BEGIN

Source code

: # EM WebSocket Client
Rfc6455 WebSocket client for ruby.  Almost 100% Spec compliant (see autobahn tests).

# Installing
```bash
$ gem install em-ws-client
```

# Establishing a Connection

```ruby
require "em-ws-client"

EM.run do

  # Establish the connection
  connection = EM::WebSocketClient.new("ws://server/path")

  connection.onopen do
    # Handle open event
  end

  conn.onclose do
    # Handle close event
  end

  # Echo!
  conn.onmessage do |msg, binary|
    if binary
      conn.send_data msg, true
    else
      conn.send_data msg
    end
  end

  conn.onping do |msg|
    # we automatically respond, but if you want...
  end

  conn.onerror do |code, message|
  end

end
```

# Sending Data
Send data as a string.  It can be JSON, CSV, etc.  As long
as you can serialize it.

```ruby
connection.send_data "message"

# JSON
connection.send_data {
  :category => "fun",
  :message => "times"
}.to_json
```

END
BEGIN

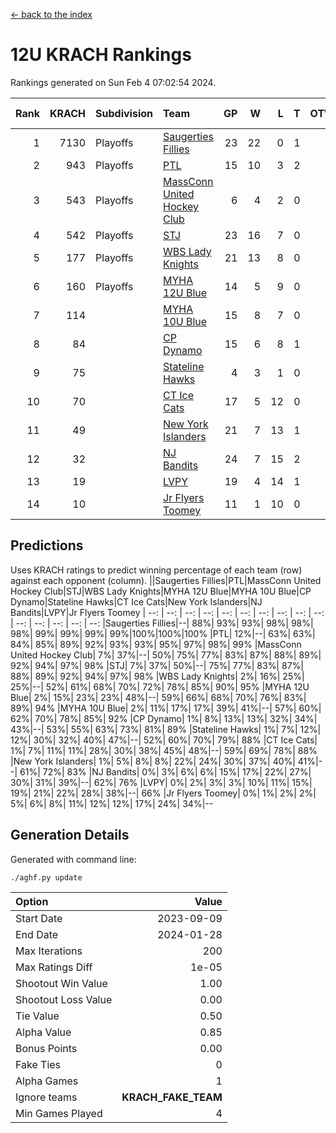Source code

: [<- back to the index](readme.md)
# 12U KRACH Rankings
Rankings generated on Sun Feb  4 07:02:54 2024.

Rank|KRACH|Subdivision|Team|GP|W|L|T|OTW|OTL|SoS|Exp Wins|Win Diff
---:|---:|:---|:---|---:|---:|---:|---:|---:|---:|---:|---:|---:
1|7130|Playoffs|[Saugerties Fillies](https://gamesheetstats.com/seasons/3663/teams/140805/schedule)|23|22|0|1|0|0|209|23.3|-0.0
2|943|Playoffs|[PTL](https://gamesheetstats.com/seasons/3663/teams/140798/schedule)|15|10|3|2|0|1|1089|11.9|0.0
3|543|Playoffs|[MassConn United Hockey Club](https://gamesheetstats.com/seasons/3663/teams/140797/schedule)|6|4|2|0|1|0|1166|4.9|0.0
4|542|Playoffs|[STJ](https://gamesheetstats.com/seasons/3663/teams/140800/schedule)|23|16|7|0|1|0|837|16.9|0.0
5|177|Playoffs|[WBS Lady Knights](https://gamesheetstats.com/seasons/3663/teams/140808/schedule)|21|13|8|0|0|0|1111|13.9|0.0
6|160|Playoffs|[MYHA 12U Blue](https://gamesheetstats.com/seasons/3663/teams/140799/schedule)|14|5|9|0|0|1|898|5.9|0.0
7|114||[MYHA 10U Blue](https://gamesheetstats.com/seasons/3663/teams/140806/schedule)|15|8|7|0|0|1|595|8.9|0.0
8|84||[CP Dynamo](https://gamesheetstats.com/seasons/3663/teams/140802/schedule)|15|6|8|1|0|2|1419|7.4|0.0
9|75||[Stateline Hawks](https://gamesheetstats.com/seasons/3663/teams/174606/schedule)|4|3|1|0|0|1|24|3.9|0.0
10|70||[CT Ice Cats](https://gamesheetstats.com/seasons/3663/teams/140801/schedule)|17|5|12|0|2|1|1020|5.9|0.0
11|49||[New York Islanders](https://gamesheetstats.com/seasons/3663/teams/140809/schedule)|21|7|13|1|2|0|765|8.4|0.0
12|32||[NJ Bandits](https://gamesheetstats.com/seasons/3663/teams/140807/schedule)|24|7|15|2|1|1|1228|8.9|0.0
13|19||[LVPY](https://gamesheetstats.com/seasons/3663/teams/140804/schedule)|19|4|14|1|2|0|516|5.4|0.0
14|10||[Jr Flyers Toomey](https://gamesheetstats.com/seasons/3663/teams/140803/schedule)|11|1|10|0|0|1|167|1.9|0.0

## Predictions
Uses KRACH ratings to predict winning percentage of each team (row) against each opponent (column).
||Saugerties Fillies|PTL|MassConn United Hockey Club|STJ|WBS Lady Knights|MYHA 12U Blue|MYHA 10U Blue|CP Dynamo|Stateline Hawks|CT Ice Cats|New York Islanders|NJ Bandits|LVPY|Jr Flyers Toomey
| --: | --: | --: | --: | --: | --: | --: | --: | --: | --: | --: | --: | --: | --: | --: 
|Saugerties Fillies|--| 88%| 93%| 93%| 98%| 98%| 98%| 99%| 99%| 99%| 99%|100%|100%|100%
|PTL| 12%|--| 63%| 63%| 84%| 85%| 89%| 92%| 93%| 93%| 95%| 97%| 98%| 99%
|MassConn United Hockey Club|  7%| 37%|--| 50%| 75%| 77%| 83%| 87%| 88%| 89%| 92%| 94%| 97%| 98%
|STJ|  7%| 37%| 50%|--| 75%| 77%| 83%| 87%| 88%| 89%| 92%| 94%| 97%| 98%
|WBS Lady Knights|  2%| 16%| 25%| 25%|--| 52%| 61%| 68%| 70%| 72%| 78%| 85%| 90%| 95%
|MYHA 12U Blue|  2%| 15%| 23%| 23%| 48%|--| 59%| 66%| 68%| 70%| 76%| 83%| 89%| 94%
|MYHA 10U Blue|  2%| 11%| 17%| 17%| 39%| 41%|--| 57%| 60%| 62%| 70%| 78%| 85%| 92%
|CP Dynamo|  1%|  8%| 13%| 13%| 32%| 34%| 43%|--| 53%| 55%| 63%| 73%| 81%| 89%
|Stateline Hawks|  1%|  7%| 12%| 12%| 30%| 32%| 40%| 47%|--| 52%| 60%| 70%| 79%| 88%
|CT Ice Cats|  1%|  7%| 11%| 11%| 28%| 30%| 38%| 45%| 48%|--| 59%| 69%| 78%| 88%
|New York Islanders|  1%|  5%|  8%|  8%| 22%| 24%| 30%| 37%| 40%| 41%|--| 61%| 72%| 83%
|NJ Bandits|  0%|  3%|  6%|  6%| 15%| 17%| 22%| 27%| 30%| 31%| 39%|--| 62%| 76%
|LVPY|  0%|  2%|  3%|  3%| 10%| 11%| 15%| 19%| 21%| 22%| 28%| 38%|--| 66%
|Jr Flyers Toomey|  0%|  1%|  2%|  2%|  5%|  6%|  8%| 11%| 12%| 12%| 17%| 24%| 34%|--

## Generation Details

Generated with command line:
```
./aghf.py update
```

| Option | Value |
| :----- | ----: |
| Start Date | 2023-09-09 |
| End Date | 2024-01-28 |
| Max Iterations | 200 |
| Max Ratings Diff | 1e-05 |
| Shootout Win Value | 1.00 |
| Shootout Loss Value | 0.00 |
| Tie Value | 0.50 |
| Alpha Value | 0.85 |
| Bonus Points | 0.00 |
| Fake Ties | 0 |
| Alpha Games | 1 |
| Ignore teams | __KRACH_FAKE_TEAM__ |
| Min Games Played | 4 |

END

▶ [Your goal]:
Each line that holds the string "Cats" is to be copied from the entries above.

▶ [Response for this exercise]:
10|70||[CT Ice Cats](https://gamesheetstats.com/seasons/3663/teams/140801/schedule)|17|5|12|0|2|1|1020|5.9|0.0
||Saugerties Fillies|PTL|MassConn United Hockey Club|STJ|WBS Lady Knights|MYHA 12U Blue|MYHA 10U Blue|CP Dynamo|Stateline Hawks|CT Ice Cats|New York Islanders|NJ Bandits|LVPY|Jr Flyers Toomey
|CT Ice Cats|  1%|  7%| 11%| 11%| 28%| 30%| 38%| 45%| 48%|--| 59%| 69%| 78%| 88%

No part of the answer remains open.